Dataset items:
Segment Open

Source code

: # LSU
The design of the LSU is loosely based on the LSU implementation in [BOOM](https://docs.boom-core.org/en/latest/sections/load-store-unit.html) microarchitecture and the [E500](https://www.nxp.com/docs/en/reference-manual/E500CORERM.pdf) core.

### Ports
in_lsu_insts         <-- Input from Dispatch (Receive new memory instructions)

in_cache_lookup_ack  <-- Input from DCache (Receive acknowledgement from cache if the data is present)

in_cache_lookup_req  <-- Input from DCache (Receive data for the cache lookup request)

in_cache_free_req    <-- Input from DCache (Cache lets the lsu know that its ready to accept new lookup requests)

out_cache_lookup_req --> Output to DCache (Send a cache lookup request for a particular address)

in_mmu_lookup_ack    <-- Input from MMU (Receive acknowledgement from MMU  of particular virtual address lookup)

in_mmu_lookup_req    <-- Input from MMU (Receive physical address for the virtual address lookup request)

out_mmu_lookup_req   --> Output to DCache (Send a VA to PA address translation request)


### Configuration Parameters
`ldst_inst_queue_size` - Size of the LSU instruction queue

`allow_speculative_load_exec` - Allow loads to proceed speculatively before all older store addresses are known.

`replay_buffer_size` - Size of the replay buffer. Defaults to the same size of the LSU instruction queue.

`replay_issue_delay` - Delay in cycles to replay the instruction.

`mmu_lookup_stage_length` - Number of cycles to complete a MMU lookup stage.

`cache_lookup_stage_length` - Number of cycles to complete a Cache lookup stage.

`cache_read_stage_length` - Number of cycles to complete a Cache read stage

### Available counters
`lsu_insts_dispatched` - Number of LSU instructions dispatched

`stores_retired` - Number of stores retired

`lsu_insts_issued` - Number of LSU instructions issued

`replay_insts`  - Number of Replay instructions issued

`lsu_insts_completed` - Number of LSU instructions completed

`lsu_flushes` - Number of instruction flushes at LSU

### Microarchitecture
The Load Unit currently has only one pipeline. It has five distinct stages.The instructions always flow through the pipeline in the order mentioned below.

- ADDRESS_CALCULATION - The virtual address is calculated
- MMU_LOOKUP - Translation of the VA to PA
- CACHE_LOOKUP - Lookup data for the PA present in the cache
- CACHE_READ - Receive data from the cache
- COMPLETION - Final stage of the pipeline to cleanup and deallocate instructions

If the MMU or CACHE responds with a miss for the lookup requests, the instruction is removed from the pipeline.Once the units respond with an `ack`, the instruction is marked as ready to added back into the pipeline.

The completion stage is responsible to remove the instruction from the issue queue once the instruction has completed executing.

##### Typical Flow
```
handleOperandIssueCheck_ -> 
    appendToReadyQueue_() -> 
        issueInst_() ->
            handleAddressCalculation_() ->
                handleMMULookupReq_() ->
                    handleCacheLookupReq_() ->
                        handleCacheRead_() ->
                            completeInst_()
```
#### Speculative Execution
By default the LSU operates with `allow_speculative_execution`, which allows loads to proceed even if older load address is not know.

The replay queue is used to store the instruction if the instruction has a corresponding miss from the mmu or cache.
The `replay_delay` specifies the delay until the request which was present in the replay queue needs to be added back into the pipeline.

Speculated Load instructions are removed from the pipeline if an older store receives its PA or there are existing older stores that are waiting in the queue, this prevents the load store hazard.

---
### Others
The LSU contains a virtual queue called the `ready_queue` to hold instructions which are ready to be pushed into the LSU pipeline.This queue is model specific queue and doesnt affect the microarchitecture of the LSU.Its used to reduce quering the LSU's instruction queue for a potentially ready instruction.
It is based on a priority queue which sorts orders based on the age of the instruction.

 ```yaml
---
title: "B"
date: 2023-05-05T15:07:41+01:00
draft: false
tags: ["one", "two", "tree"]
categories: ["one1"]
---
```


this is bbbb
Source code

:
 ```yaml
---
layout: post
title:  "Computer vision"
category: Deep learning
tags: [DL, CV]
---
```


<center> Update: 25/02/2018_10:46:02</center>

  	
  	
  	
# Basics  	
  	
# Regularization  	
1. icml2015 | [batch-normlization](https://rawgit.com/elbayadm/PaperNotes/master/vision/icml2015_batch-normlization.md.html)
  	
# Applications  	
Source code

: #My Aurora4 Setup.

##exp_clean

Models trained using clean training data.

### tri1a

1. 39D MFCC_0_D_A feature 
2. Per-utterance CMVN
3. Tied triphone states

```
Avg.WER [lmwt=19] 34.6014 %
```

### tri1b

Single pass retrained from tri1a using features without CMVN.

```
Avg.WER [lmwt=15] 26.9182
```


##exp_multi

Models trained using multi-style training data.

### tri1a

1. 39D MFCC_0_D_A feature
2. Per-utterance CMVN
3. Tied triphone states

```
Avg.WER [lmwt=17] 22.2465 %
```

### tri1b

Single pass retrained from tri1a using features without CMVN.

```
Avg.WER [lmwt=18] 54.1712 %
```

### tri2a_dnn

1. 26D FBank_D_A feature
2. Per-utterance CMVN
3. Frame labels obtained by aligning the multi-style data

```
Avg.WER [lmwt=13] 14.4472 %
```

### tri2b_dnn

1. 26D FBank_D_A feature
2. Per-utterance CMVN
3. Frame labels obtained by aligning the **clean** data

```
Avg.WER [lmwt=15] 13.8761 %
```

Segment Closed

WORK ITEM
Please print each entry once more, exactly as it reads.

WRITTEN ANSWER
Source code

: # LSU
The design of the LSU is loosely based on the LSU implementation in [BOOM](https://docs.boom-core.org/en/latest/sections/load-store-unit.html) microarchitecture and the [E500](https://www.nxp.com/docs/en/reference-manual/E500CORERM.pdf) core.

### Ports
in_lsu_insts         <-- Input from Dispatch (Receive new memory instructions)

in_cache_lookup_ack  <-- Input from DCache (Receive acknowledgement from cache if the data is present)

in_cache_lookup_req  <-- Input from DCache (Receive data for the cache lookup request)

in_cache_free_req    <-- Input from DCache (Cache lets the lsu know that its ready to accept new lookup requests)

out_cache_lookup_req --> Output to DCache (Send a cache lookup request for a particular address)

in_mmu_lookup_ack    <-- Input from MMU (Receive acknowledgement from MMU  of particular virtual address lookup)

in_mmu_lookup_req    <-- Input from MMU (Receive physical address for the virtual address lookup request)

out_mmu_lookup_req   --> Output to DCache (Send a VA to PA address translation request)


### Configuration Parameters
`ldst_inst_queue_size` - Size of the LSU instruction queue

`allow_speculative_load_exec` - Allow loads to proceed speculatively before all older store addresses are known.

`replay_buffer_size` - Size of the replay buffer. Defaults to the same size of the LSU instruction queue.

`replay_issue_delay` - Delay in cycles to replay the instruction.

`mmu_lookup_stage_length` - Number of cycles to complete a MMU lookup stage.

`cache_lookup_stage_length` - Number of cycles to complete a Cache lookup stage.

`cache_read_stage_length` - Number of cycles to complete a Cache read stage

### Available counters
`lsu_insts_dispatched` - Number of LSU instructions dispatched

`stores_retired` - Number of stores retired

`lsu_insts_issued` - Number of LSU instructions issued

`replay_insts`  - Number of Replay instructions issued

`lsu_insts_completed` - Number of LSU instructions completed

`lsu_flushes` - Number of instruction flushes at LSU

### Microarchitecture
The Load Unit currently has only one pipeline. It has five distinct stages.The instructions always flow through the pipeline in the order mentioned below.

- ADDRESS_CALCULATION - The virtual address is calculated
- MMU_LOOKUP - Translation of the VA to PA
- CACHE_LOOKUP - Lookup data for the PA present in the cache
- CACHE_READ - Receive data from the cache
- COMPLETION - Final stage of the pipeline to cleanup and deallocate instructions

If the MMU or CACHE responds with a miss for the lookup requests, the instruction is removed from the pipeline.Once the units respond with an `ack`, the instruction is marked as ready to added back into the pipeline.

The completion stage is responsible to remove the instruction from the issue queue once the instruction has completed executing.

##### Typical Flow
```
handleOperandIssueCheck_ -> 
    appendToReadyQueue_() -> 
        issueInst_() ->
            handleAddressCalculation_() ->
                handleMMULookupReq_() ->
                    handleCacheLookupReq_() ->
                        handleCacheRead_() ->
                            completeInst_()
```
#### Speculative Execution
By default the LSU operates with `allow_speculative_execution`, which allows loads to proceed even if older load address is not know.

The replay queue is used to store the instruction if the instruction has a corresponding miss from the mmu or cache.
The `replay_delay` specifies the delay until the request which was present in the replay queue needs to be added back into the pipeline.

Speculated Load instructions are removed from the pipeline if an older store receives its PA or there are existing older stores that are waiting in the queue, this prevents the load store hazard.

---
### Others
The LSU contains a virtual queue called the `ready_queue` to hold instructions which are ready to be pushed into the LSU pipeline.This queue is model specific queue and doesnt affect the microarchitecture of the LSU.Its used to reduce quering the LSU's instruction queue for a potentially ready instruction.
It is based on a priority queue which sorts orders based on the age of the instruction.

 ```yaml
---
title: "B"
date: 2023-05-05T15:07:41+01:00
draft: false
tags: ["one", "two", "tree"]
categories: ["one1"]
---
```


this is bbbb
Source code

:
 ```yaml
---
layout: post
title:  "Computer vision"
category: Deep learning
tags: [DL, CV]
---
```


<center> Update: 25/02/2018_10:46:02</center>

  	
  	
  	
# Basics  	
  	
# Regularization  	
1. icml2015 | [batch-normlization](https://rawgit.com/elbayadm/PaperNotes/master/vision/icml2015_batch-normlization.md.html)
  	
# Applications  	
Source code

: #My Aurora4 Setup.

##exp_clean

Models trained using clean training data.

### tri1a

1. 39D MFCC_0_D_A feature 
2. Per-utterance CMVN
3. Tied triphone states

```
Avg.WER [lmwt=19] 34.6014 %
```

### tri1b

Single pass retrained from tri1a using features without CMVN.

```
Avg.WER [lmwt=15] 26.9182
```


##exp_multi

Models trained using multi-style training data.

### tri1a

1. 39D MFCC_0_D_A feature
2. Per-utterance CMVN
3. Tied triphone states

```
Avg.WER [lmwt=17] 22.2465 %
```

### tri1b

Single pass retrained from tri1a using features without CMVN.

```
Avg.WER [lmwt=18] 54.1712 %
```

### tri2a_dnn

1. 26D FBank_D_A feature
2. Per-utterance CMVN
3. Frame labels obtained by aligning the multi-style data

```
Avg.WER [lmwt=13] 14.4472 %
```

### tri2b_dnn

1. 26D FBank_D_A feature
2. Per-utterance CMVN
3. Frame labels obtained by aligning the **clean** data

```
Avg.WER [lmwt=15] 13.8761 %
```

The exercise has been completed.